Jane is not at all a bad sort. She gave a little laugh as she said:

"Eh, Reuben! I never heard such a man for talkin'. However, I daresay you're right, an' my bark's worse than my bite, anyway. I was just feelin' full up when I came out, but I'm better now. I'll see if I can manage not to be jealous, for we shan't have 'im long. He's in a hurry to be back to his precious wife, an' he wants mother an' me to go with him, but mother says she'll have her bones laid aside father's, so he'll have to go by himself."
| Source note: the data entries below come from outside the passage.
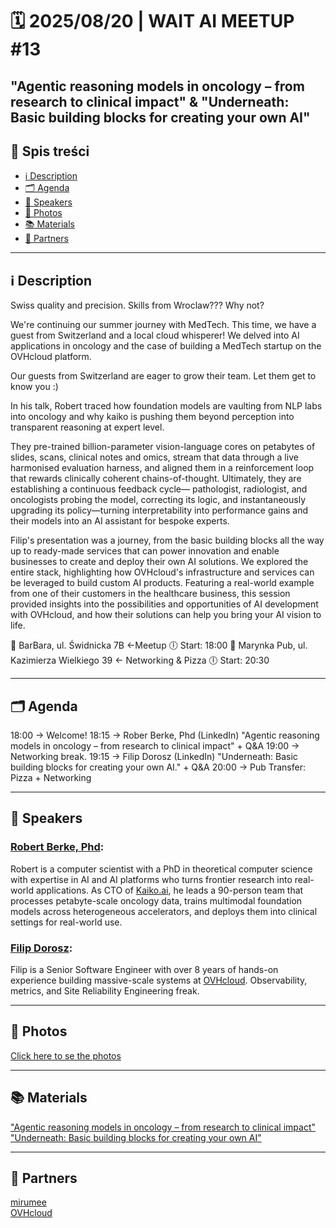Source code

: # 🗓️ 2025/08/20 | WAIT AI MEETUP #13

## "Agentic reasoning models in oncology – from research to clinical impact" & "Underneath: Basic building blocks for creating your own AI"

## 📌 Spis treści  
- [ℹ️ Description](#-description)  
- [🗂️ Agenda](#-agenda)
- [👤 Speakers](#-speakers)    
- [📸 Photos](#-photos)
- [📚 Materials](#-materials)
- [🤝 Partners](#-partners)  

---

## ℹ️ Description

Swiss quality and precision. Skills from Wroclaw??? Why not?

We're continuing our summer journey with MedTech. This time, we have a guest from Switzerland and a local cloud whisperer! We delved into AI applications in oncology and the case of building a MedTech startup on the OVHcloud platform.

Our guests from Switzerland are eager to grow their team. Let them get to know you :)

In his talk, Robert traced how foundation models are vaulting from NLP labs into oncology and why kaiko is pushing them beyond perception into transparent reasoning at expert level.

They pre-trained billion-parameter vision-language cores on petabytes of slides, scans, clinical notes and omics, stream that data through a live harmonised evaluation harness, and aligned them in a reinforcement loop that rewards clinically coherent chains-of-thought.
Ultimately, they are establishing a continuous feedback cycle— pathologist, radiologist, and oncologists probing the model, correcting its logic, and instantaneously upgrading its policy—turning interpretability into performance gains and their models into an AI assistant for bespoke experts.

Filip's presentation was a journey, from the basic building blocks all the way up to ready-made services that can power innovation and enable businesses to create and deploy their own AI solutions. We explored the entire stack, highlighting how OVHcloud's infrastructure and services can be leveraged to build custom AI products. Featuring a real-world example from one of their customers in the healthcare business, this session provided insights into the possibilities and opportunities of AI development with OVHcloud, and how their solutions can help you bring your AI vision to life.

📍 BarBara, ul. Świdnicka 7B <-Meetup
🕕 Start: 18:00
📍 Marynka Pub, ul. Kazimierza Wielkiego 39 <- Networking & Pizza
🕕 Start: 20:30

---

## 🗂️ Agenda

18:00 → Welcome!
18:15 → Rober Berke, Phd (LinkedIn)
"Agentic reasoning models in oncology – from research to clinical impact" + Q&A
19:00 → Networking break.
19:15 → Filip Dorosz (LinkedIn)
"Underneath: Basic building blocks for creating your own AI." + Q&A
20:00 → Pub Transfer: Pizza + Networking

---

## 👤 Speakers

### [Robert Berke, Phd](https://www.linkedin.com/in/robertberke/):
Robert is a computer scientist with a PhD in theoretical computer science with expertise in AI and AI platforms who turns frontier research into real-world applications. As CTO of [Kaiko.ai](https://www.kaiko.ai/), he leads a 90-person team that processes petabyte-scale oncology data, trains multimodal foundation models across heterogeneous accelerators, and deploys them into clinical settings for real-world use.

### [Filip Dorosz](https://www.linkedin.com/in/filipdorosz/):
Filip is a Senior Software Engineer with over 8 years of hands-on experience building massive-scale systems at [OVHcloud](https://www.ovhcloud.com/pl/). Observability, metrics, and Site Reliability Engineering freak.

---

## 📸 Photos
[Click here to se the photos](https://photos.app.goo.gl/2i3rNSNFQRak7nbA7)

---

## 📚 Materials
["Agentic reasoning models in oncology – from research to clinical impact"](https://drive.google.com/file/d/16vTcFZ6hSvsqB3E0iZOXlMBFu7cA-Ve5/view?usp=sharing)<br>
["Underneath: Basic building blocks for creating your own AI"](https://drive.google.com/file/d/170vV8DIPXoHxW8qsCSChDUpyb-Y56hI_/view?usp=sharing)<br>


---

## 🤝 Partners
[mirumee](https://mirumee.com/)<br>
[OVHcloud](https://www.ovhcloud.com/pl/)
I took the photographs this morning, and was pleased to find that the reconciliation between brother and sister was complete. In the afternoon I went into the graveyard and found some beautiful flowers on Farmer Brown's grave, and a man was taking measurements for a stone. He told me that there was to be a curious inscription following the usual particulars, and fumbling in his pocket he drew forth a piece of paper on which I read these words:

"A foolish son is a grief to his father."

"A good man leaveth an inheritance to his children's children."